Passing Pointer to a function
I am not getting the obvious output (67, 67) for this program. Why I don't get the value of the local variable of a fucntion to which i am passing a pointer. I can pass the value of a variable to a function through pointer , but not receive the value from a function through a pointer.
#include "stdio.h"
void func(int *p)
{
int i= 67;
p = &i;
printf("\nIn func() %d\n",*p);
}
void main(void)
{
int *ptr;
func(ptr);
printf("\nIn main() %d\n",*ptr);
}
Thanks,
Nishant Ghai
Re: Passing Pointer to a function
Quote:
Originally posted by Nishant Ghai
I am not getting the obvious output (67, 67) for this program. Why I don't get the value of the local variable of a fucntion to which i am passing a pointer.
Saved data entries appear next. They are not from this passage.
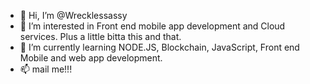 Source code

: - 👋 Hi, I’m @Wrecklessassy
- 👀 I’m interested in Front end mobile app development and Cloud services. Plus a little bitta this and that.
- 🌱 I’m currently learning NODE.JS, Blockchain, JavaScript, Front end Mobile and web app development.
- 📫 mail me!!! 

<!---
Wrecklessassy/Wrecklessassy is a ✨ special ✨ repository because its `README.md` (this file) appears on your GitHub profile.
You can click the Preview link to take a look at your changes.
--->
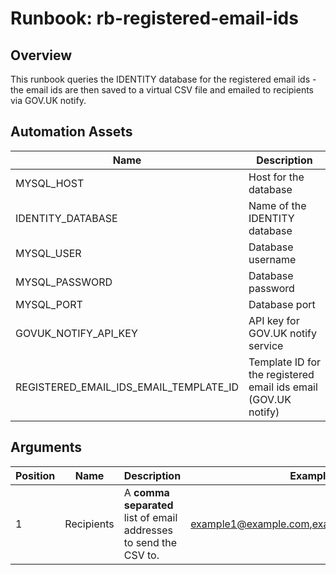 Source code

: # Runbook: rb-registered-email-ids

## Overview

This runbook queries the IDENTITY database for the registered email ids - the email ids are then saved to a virtual CSV file and emailed to recipients via GOV.UK notify.

## Automation Assets

|Name|Description|
|-|-|
|MYSQL_HOST|Host for the database|
|IDENTITY_DATABASE|Name of the IDENTITY database|
|MYSQL_USER|Database username|
|MYSQL_PASSWORD|Database password|
|MYSQL_PORT|Database port|
|GOVUK_NOTIFY_API_KEY|API key for GOV.UK notify service|
|REGISTERED_EMAIL_IDS_EMAIL_TEMPLATE_ID|Template ID for the registered email ids email (GOV.UK notify)|

## Arguments

|Position|Name|Description|Example|
|-|-|-|-|
|1|Recipients|A **comma separated** list of email addresses to send the CSV to.|example1@example.com,example2@example.com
I can pass the value of a variable to a function through pointer , but not receive the value from a function through a pointer.
#include "stdio.h"
void func(int *p)
{
int i= 67;
p = &i;
printf("\nIn func() %d\n",*p);
}
void main(void)
{
int *ptr;
func(ptr);
printf("\nIn main() %d\n",*ptr);
}
Thanks,
Nishant Ghai
First, don't void your mains, ... int them
main should return an int.
Second, scope of the variable i, is limited to the function fun, outside of that it has no meaning neither has its address.
Third,ptr is a pointer, and is passed by value, its value in main is not changed just by passing it in a function, you can possibly change the value of what a pointer points to this way but not the pointer itself.